*** Information ***
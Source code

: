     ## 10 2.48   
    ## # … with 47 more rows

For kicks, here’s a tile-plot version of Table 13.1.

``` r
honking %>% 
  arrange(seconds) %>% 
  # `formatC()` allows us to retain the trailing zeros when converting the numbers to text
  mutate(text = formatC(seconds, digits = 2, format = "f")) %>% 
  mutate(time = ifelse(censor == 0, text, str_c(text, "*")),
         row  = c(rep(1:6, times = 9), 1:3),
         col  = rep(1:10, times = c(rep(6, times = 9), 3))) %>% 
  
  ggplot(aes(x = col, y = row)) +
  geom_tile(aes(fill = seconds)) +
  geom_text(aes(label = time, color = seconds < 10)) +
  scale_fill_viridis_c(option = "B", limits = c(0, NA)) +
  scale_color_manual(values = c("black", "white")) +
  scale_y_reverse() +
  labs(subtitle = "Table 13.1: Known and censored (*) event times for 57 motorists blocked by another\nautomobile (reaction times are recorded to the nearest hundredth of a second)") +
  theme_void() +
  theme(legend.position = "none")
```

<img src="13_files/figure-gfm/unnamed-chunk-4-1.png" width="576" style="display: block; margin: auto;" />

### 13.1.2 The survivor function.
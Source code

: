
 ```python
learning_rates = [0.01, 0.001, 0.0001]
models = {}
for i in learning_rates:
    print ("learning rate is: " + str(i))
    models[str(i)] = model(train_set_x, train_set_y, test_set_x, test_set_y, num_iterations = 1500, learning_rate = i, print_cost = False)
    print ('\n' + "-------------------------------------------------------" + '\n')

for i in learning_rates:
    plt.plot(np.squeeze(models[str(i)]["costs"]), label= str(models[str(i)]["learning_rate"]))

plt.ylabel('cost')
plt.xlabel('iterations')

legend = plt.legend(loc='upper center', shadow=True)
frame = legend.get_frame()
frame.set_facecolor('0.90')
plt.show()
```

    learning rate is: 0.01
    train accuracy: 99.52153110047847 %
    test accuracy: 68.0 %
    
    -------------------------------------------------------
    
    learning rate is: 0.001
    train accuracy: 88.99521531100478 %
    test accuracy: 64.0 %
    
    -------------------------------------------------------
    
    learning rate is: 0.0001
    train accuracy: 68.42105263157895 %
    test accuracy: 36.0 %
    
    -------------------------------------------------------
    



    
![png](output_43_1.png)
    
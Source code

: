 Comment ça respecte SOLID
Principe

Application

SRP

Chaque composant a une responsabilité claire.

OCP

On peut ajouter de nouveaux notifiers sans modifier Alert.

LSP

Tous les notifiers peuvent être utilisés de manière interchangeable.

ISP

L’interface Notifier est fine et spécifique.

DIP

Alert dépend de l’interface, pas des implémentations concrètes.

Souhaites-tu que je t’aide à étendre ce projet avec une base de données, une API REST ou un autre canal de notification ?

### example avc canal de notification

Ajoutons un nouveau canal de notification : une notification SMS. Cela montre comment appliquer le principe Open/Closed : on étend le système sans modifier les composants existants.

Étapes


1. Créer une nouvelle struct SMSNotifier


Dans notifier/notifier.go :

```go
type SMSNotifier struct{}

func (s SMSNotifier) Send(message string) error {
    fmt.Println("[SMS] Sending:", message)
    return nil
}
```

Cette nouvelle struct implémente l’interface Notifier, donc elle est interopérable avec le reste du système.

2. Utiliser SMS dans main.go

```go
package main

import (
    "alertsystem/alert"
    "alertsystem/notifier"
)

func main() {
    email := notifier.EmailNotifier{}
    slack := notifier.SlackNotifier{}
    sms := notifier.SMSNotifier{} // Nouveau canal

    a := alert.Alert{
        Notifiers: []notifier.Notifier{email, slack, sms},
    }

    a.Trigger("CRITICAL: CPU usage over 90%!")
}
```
*** End of Information ***
● **Task**
The data must be printed verbatim, line by line.

● **Solution to this exercise**
Source code

:     ## 10 2.48   
    ## # … with 47 more rows

For kicks, here’s a tile-plot version of Table 13.1.

``` r
honking %>% 
  arrange(seconds) %>% 
  # `formatC()` allows us to retain the trailing zeros when converting the numbers to text
  mutate(text = formatC(seconds, digits = 2, format = "f")) %>% 
  mutate(time = ifelse(censor == 0, text, str_c(text, "*")),
         row  = c(rep(1:6, times = 9), 1:3),
         col  = rep(1:10, times = c(rep(6, times = 9), 3))) %>% 
  
  ggplot(aes(x = col, y = row)) +
  geom_tile(aes(fill = seconds)) +
  geom_text(aes(label = time, color = seconds < 10)) +
  scale_fill_viridis_c(option = "B", limits = c(0, NA)) +
  scale_color_manual(values = c("black", "white")) +
  scale_y_reverse() +
  labs(subtitle = "Table 13.1: Known and censored (*) event times for 57 motorists blocked by another\nautomobile (reaction times are recorded to the nearest hundredth of a second)") +
  theme_void() +
  theme(legend.position = "none")
```

<img src="13_files/figure-gfm/unnamed-chunk-4-1.png" width="576" style="display: block; margin: auto;" />

### 13.1.2 The survivor function.
Source code

:
 ```python
learning_rates = [0.01, 0.001, 0.0001]
models = {}
for i in learning_rates:
    print ("learning rate is: " + str(i))
    models[str(i)] = model(train_set_x, train_set_y, test_set_x, test_set_y, num_iterations = 1500, learning_rate = i, print_cost = False)
    print ('\n' + "-------------------------------------------------------" + '\n')

for i in learning_rates:
    plt.plot(np.squeeze(models[str(i)]["costs"]), label= str(models[str(i)]["learning_rate"]))

plt.ylabel('cost')
plt.xlabel('iterations')

legend = plt.legend(loc='upper center', shadow=True)
frame = legend.get_frame()
frame.set_facecolor('0.90')
plt.show()
```

    learning rate is: 0.01
    train accuracy: 99.52153110047847 %
    test accuracy: 68.0 %
    
    -------------------------------------------------------
    
    learning rate is: 0.001
    train accuracy: 88.99521531100478 %
    test accuracy: 64.0 %
    
    -------------------------------------------------------
    
    learning rate is: 0.0001
    train accuracy: 68.42105263157895 %
    test accuracy: 36.0 %
    
    -------------------------------------------------------
    



    
![png](output_43_1.png)
    
Source code

: Comment ça respecte SOLID
Principe

Application

SRP

Chaque composant a une responsabilité claire.

OCP

On peut ajouter de nouveaux notifiers sans modifier Alert.

LSP

Tous les notifiers peuvent être utilisés de manière interchangeable.

ISP

L’interface Notifier est fine et spécifique.

DIP

Alert dépend de l’interface, pas des implémentations concrètes.

Souhaites-tu que je t’aide à étendre ce projet avec une base de données, une API REST ou un autre canal de notification ?

### example avc canal de notification

Ajoutons un nouveau canal de notification : une notification SMS. Cela montre comment appliquer le principe Open/Closed : on étend le système sans modifier les composants existants.

Étapes


1. Créer une nouvelle struct SMSNotifier


Dans notifier/notifier.go :

```go
type SMSNotifier struct{}

func (s SMSNotifier) Send(message string) error {
    fmt.Println("[SMS] Sending:", message)
    return nil
}
```

Cette nouvelle struct implémente l’interface Notifier, donc elle est interopérable avec le reste du système.

2. Utiliser SMS dans main.go

```go
package main

import (
    "alertsystem/alert"
    "alertsystem/notifier"
)

func main() {
    email := notifier.EmailNotifier{}
    slack := notifier.SlackNotifier{}
    sms := notifier.SMSNotifier{} // Nouveau canal

    a := alert.Alert{
        Notifiers: []notifier.Notifier{email, slack, sms},
    }

    a.Trigger("CRITICAL: CPU usage over 90%!")
}
```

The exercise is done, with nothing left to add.